Childlike Wonder - Sunday, December 7, 2014
What is it that makes this such a magical time of year? Undoubtedly, part of the reason is the eager smiles and happy anticipation of the children around us. The air seems to tingle with their joy and excitement. Yet, as we age, we sometimes lose that innocent, joyous outlook.
The poet William Edgar Stafford was once asked when he decided to become a poet. His response was that “everyone is born a poet.” He said: “I just kept on doing … what everyone starts out doing. The real question is why did the other people stop?”1
It’s a good question for all of us: When did we set aside that childlike wonder, the exuberance and creativity of our youth? And how can we recapture it? Christmas is the perfect time to “become as a little child” once more, and learn to trust and delight in the world around us.
Imagine how Christmas might be different this year if you saw it through a child’s eyes again. Sing a holiday song with the gusto you once did, not worrying about how your voice sounds. Catch a snowflake on your tongue. Write a letter to someone you love. Enjoy sparkling lights, sleigh bells, the fragrant smells of pine and cinnamon, and the mystery of a package tied with a beautiful bow.
Reach out to the children around you. Just spending time with a child can revive our spirits. Their thrill of anticipation and discovery is contagious, and we cannot help sharing in their laughter and joy.

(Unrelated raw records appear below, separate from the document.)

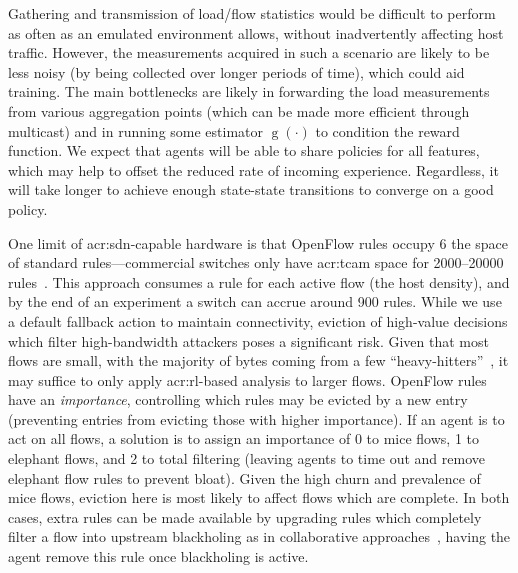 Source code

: Gathering and transmission of load/flow statistics would be difficult to perform as often as an emulated environment allows, without inadvertently affecting host traffic.
However, the measurements acquired in such a scenario are likely to be less noisy (by being collected over longer periods of time), which could aid training.
The main bottlenecks are likely in forwarding the load measurements from various aggregation points (which can be made more efficient through multicast) and in running some estimator $\operatorname{g}(\cdot)$ to condition the reward function.
We expect that agents will be able to share policies for all features, which may help to offset the reduced rate of incoming experience.
Regardless, it will take longer to achieve enough state-state transitions to converge on a good policy.

One limit of \gls{acr:sdn}-capable hardware is that OpenFlow rules occupy \qty{6}{\times} the space of standard rules---commercial switches only have \gls{acr:tcam} space for \numrange{2000}{20000} rules~\parencite{DBLP:journals/comsur/NguyenSBT16}.
This approach consumes a rule for each active flow (the host density), and by the end of an experiment a switch can accrue around \num{900} rules.
While we use a default fallback action to maintain connectivity, eviction of high-value decisions which filter high-bandwidth attackers poses a significant risk.
Given that most flows are small, with the majority of bytes coming from a few ``heavy-hitters''~\parencite{DBLP:journals/ccr/PanBPS03}, it may suffice to only apply \gls{acr:rl}-based analysis to larger flows.
OpenFlow rules have an \emph{importance}, controlling which rules may be evicted by a new entry (preventing entries from evicting those with higher importance).
If an agent is to act on all flows, a solution is to assign an importance of 0 to mice flows, 1 to elephant flows, and 2 to total filtering (leaving agents to time out and remove elephant flow rules to prevent bloat).
Given the high churn and prevalence of mice flows, eviction here is most likely to affect flows which are complete.
In both cases, extra rules can be made available by upgrading rules which completely filter a flow into upstream blackholing as in collaborative approaches~\parencite{DBLP:conf/acsac/RamanathanMYZ18}, having the agent remove this rule once blackholing is active.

Christmas is, after all, the celebration of the birth of a child, full of promise. So much of the season’s imagery turns our hearts to a hopeful future. The evergreen Christmas tree itself reminds us that if we’re not green, we’re not growing. Trying new things, expanding our circles of friendship, looking for opportunities to give, seeking for wonder and joy—these efforts keep us young and our outlook fresh. It’s almost a matter of giving ourselves permission to enjoy life again, to reawaken the child inside each one of us, find room in our hearts for amazement, and stay, forever, green.
- Joni Hilton
1. In Eugene H. Peterson, Run with the Horses: The Quest for Life at Its Best (1983), 31.